Extracts the top N most important features for a specific sub-comparison from feature importance data.
Parameters
- fi_dataFeatureImportanceData
Feature importance data object
- comparison_identifierstr
Name/identifier of the specific comparison
- nint
Number of top features to return
Returns
- List[Tuple[int, float]]
List of (feature_index, importance_score) tuples
Examples
>>> indices_scores = TopFeaturesHelper.get_top_features_for_comparison( ... fi_data, "folded_vs_rest", 5 ... ) >>> for idx, score in indices_scores: ... print(f"Feature {idx}: {score:.3f}")
- static get_top_features_averaged(fi_data: FeatureImportanceData, n: int) List[Tuple[int, float]]
Get top N features averaged across all comparisons.
Computes average importance across all sub-comparisons and returns the top N features based on average importance.
Parameters
- fi_dataFeatureImportanceData
Feature importance data object
- nint
Number of top features to return
Returns
- List[Tuple[int, float]]
List of (feature_index, average_importance_score) tuples
Examples
>>> indices_scores = TopFeaturesHelper.get_top_features_averaged( ... fi_data, 10 ... ) >>> for idx, score in indices_scores: ... print(f"Feature {idx}: {score:.3f}")
- static format_features_with_names(indices_scores: List[Tuple[int, float]], feature_metadata: List[Any] | None) List[Dict[str, Any]]
Format feature indices and scores with human-readable names.
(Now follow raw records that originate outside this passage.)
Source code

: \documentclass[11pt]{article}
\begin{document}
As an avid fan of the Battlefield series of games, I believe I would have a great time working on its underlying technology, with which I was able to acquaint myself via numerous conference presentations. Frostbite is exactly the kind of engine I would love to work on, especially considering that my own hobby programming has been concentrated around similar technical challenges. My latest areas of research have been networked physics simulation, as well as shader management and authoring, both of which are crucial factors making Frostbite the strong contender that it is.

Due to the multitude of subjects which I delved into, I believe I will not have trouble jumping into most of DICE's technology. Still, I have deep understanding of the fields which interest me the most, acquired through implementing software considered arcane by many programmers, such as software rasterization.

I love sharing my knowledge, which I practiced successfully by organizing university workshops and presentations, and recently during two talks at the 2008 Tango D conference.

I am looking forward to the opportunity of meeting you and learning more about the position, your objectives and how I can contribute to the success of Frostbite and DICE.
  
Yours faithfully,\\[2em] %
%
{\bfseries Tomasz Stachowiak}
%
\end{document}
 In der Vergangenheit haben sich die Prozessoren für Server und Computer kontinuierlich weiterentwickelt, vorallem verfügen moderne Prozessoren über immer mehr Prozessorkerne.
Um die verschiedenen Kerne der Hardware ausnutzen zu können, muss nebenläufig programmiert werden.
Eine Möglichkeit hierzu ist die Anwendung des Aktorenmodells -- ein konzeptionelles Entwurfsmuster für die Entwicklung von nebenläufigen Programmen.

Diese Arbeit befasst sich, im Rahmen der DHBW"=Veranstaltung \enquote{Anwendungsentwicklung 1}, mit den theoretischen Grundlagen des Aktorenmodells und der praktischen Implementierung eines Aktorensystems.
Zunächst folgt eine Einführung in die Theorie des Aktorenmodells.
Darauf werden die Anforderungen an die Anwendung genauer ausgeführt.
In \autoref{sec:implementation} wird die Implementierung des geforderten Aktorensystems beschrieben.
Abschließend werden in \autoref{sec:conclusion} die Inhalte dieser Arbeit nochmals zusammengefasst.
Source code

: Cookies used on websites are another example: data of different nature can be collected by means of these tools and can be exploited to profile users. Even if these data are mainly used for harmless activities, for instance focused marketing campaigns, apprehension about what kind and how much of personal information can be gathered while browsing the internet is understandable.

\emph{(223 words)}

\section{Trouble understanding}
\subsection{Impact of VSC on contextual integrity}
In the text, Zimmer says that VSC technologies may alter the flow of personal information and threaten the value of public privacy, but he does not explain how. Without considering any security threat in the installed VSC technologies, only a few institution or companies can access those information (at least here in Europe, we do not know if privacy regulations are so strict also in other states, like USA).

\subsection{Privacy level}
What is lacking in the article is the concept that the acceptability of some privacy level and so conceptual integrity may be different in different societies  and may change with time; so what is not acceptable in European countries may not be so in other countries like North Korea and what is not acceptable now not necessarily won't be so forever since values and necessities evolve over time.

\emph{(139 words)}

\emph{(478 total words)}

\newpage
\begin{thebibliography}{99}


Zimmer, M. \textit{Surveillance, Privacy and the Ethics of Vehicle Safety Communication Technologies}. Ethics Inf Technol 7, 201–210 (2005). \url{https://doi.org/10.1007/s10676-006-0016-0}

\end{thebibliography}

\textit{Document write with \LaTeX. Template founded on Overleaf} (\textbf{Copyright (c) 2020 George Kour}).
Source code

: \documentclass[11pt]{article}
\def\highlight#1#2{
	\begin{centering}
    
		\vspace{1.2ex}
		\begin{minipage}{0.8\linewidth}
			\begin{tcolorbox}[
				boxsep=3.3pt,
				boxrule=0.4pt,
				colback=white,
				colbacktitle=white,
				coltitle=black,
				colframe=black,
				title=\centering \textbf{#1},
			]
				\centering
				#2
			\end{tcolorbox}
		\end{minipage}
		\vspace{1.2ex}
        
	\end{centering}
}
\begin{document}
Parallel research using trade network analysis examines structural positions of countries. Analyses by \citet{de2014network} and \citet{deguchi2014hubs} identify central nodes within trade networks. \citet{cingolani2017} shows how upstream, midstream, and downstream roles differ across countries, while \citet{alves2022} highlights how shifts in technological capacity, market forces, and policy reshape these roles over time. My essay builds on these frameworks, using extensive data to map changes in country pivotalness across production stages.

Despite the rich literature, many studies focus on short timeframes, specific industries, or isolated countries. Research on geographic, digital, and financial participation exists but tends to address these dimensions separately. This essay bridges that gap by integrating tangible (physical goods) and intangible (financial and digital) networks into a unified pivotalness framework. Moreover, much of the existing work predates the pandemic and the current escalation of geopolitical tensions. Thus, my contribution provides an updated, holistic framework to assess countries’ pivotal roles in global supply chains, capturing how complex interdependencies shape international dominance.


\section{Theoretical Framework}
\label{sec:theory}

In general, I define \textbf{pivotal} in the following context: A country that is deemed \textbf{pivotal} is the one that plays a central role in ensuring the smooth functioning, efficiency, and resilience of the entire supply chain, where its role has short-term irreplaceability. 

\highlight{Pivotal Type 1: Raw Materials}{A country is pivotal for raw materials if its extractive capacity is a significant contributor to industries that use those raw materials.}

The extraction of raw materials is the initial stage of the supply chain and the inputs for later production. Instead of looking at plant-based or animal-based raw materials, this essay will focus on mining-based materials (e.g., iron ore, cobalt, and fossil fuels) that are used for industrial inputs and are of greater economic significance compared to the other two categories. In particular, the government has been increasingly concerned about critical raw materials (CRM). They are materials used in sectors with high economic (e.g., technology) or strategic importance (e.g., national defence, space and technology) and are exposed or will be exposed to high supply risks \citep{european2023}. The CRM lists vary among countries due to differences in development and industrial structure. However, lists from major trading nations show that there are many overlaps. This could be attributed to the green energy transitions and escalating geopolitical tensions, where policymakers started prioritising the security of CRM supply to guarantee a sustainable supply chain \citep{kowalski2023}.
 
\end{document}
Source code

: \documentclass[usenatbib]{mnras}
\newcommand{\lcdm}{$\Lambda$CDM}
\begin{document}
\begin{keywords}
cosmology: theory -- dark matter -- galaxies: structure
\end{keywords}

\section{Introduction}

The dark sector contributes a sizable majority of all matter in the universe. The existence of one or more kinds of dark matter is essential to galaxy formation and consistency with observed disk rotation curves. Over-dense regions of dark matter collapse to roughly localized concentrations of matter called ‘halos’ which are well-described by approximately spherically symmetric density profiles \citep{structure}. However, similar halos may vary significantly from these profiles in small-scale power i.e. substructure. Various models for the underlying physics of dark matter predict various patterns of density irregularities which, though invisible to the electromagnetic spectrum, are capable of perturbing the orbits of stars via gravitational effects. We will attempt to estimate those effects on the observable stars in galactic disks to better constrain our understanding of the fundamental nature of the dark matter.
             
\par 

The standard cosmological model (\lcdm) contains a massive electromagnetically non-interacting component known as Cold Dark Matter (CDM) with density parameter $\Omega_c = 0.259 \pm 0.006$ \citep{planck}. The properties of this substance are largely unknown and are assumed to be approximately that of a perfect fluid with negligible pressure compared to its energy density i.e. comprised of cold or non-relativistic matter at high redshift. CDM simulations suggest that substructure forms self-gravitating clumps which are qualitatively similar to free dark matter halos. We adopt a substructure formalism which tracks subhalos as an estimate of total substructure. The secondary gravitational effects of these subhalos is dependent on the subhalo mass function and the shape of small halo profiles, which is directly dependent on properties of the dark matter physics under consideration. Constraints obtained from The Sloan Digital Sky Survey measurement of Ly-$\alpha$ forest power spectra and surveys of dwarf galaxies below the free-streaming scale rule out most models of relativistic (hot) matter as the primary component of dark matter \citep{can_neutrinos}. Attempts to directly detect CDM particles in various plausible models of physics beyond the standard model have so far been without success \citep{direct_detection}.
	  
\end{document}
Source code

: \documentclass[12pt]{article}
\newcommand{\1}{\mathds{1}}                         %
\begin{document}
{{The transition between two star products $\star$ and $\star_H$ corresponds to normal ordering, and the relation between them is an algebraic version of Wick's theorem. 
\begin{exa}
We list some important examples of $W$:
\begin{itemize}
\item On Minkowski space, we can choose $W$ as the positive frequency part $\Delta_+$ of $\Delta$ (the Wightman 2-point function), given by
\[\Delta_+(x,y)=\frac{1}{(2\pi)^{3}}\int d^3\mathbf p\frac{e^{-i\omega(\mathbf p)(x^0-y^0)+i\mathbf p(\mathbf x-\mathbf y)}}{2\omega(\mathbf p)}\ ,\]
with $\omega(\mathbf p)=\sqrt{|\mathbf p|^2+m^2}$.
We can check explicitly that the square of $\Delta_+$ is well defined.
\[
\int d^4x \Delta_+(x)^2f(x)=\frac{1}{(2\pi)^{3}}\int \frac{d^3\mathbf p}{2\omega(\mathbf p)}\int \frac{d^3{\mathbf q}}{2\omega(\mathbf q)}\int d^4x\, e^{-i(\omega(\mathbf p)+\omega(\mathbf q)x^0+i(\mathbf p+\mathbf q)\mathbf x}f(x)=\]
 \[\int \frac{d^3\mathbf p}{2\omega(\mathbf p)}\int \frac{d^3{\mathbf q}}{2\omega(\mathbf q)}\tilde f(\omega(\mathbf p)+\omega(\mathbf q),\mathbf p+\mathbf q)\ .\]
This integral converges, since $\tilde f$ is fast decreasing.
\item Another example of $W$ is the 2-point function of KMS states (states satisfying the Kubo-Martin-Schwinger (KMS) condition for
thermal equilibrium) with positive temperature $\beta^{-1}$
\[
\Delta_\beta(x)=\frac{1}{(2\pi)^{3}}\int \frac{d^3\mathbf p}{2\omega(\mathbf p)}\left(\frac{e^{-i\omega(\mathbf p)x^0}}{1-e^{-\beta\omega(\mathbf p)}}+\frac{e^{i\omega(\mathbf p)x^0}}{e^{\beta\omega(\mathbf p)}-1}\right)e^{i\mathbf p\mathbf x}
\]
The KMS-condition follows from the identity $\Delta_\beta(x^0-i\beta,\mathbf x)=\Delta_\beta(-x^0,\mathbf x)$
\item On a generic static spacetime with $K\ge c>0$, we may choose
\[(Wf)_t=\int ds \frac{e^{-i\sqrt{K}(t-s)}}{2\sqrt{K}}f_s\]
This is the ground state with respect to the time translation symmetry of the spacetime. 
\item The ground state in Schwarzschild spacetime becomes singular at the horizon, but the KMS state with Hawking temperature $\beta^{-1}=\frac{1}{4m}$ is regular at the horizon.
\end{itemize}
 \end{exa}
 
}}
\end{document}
Converts a list of (index, score) tuples into dictionaries containing detailed feature information including names and types.
Parameters
- indices_scoresList[Tuple[int, float]]
List of (feature_index, importance_score) tuples
- feature_metadatalist or None
Feature metadata from pipeline for name mapping
Returns
- List[Dict[str, Any]]
List of feature info dictionaries with names and metadata
Examples
>>> formatted = TopFeaturesHelper.format_features_with_names( ... [(42, 0.85), (15, 0.72)], metadata ... ) >>> print(formatted[0]["feature_name"]) # "CA_distance_ALA_15_GLU_89" >>> print(formatted[0]["importance_score"]) # 0.85
- static get_top_features_with_names(pipeline_data: PipelineData, fi_data: FeatureImportanceData, comparison_identifier: str | None = None, n: int = 10) List[Dict[str, Any]]
Get top features with complete name mapping and formatting.
Complete method that extracts top features, retrieves metadata, and formats the results with human-readable names and types. Uses central utils.top_features_utils to avoid code redundancy.
Parameters
- pipeline_dataPipelineData
Pipeline data object containing metadata
- fi_dataFeatureImportanceData
Feature importance data object
- comparison_identifierstr, optional
Specific sub-comparison to get features from. If None, returns average across all sub-comparisons.
- nint, default=10
Number of top features to return
Returns
- List[Dict[str, Any]]
List of dictionaries with complete feature information
Examples
>>> # Get top features for specific comparison >>> top_features = TopFeaturesHelper.get_top_features_with_names( ... pipeline_data, fi_data, "folded_vs_rest", 5 ... )
>>> # Get top features averaged across all comparisons >>> top_features = TopFeaturesHelper.get_top_features_with_names( ... pipeline_data, fi_data, n=10 ... )
Notes
Delegates to central TopFeaturesUtils.get_top_features_with_names() to maintain consistency and avoid code duplication across modules.